- **Exercise details**:
Find where "-> (14) 213.242.110.198" occurs in the data below, and retype that line and every later line exactly.

Saved entries:
"""

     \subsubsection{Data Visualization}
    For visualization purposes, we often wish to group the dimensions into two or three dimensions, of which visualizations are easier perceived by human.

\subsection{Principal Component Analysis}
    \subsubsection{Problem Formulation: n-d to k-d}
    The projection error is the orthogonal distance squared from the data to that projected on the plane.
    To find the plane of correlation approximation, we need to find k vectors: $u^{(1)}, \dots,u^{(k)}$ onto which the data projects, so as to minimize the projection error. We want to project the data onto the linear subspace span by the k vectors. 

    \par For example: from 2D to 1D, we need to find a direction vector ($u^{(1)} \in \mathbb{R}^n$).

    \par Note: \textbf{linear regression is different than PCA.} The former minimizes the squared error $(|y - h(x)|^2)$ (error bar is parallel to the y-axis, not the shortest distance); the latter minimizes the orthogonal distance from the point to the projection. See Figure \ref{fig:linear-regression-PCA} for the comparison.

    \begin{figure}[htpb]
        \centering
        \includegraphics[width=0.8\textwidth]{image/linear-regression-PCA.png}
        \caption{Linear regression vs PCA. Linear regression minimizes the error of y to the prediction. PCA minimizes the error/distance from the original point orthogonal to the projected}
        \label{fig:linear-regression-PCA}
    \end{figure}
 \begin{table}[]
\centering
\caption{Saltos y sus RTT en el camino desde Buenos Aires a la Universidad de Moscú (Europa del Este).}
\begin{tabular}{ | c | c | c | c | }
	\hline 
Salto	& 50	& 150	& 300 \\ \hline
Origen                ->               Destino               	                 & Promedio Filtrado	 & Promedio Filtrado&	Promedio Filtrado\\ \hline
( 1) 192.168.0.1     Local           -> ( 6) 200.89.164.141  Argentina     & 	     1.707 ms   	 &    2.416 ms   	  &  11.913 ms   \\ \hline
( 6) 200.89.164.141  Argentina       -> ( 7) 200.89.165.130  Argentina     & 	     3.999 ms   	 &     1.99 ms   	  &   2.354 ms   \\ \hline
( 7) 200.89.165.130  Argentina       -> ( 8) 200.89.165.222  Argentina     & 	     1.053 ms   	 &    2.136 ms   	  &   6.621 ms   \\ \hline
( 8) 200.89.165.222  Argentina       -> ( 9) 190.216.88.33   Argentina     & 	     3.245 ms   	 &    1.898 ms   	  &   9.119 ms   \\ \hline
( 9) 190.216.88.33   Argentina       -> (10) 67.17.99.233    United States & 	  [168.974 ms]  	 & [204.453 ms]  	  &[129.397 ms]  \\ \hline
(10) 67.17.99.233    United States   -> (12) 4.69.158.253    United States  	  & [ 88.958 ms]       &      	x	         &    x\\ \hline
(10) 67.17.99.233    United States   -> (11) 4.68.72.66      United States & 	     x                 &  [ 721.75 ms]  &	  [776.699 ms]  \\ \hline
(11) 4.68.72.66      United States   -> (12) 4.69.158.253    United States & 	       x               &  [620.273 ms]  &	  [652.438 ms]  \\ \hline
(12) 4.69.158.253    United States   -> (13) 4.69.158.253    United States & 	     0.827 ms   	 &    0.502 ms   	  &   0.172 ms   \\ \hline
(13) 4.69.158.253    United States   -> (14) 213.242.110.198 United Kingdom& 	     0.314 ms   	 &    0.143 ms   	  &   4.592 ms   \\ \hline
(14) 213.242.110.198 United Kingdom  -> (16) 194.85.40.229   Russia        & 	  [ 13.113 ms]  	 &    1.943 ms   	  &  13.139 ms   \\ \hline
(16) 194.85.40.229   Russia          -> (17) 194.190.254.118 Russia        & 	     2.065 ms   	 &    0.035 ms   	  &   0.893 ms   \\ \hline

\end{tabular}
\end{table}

"""

- **Solved exercise**:
(13) 4.69.158.253    United States   -> (14) 213.242.110.198 United Kingdom& 	     0.314 ms   	 &    0.143 ms   	  &   4.592 ms   \\ \hline
(14) 213.242.110.198 United Kingdom  -> (16) 194.85.40.229   Russia        & 	  [ 13.113 ms]  	 &    1.943 ms   	  &  13.139 ms   \\ \hline
(16) 194.85.40.229   Russia          -> (17) 194.190.254.118 Russia        & 	     2.065 ms   	 &    0.035 ms   	  &   0.893 ms   \\ \hline

\end{tabular}
\end{table}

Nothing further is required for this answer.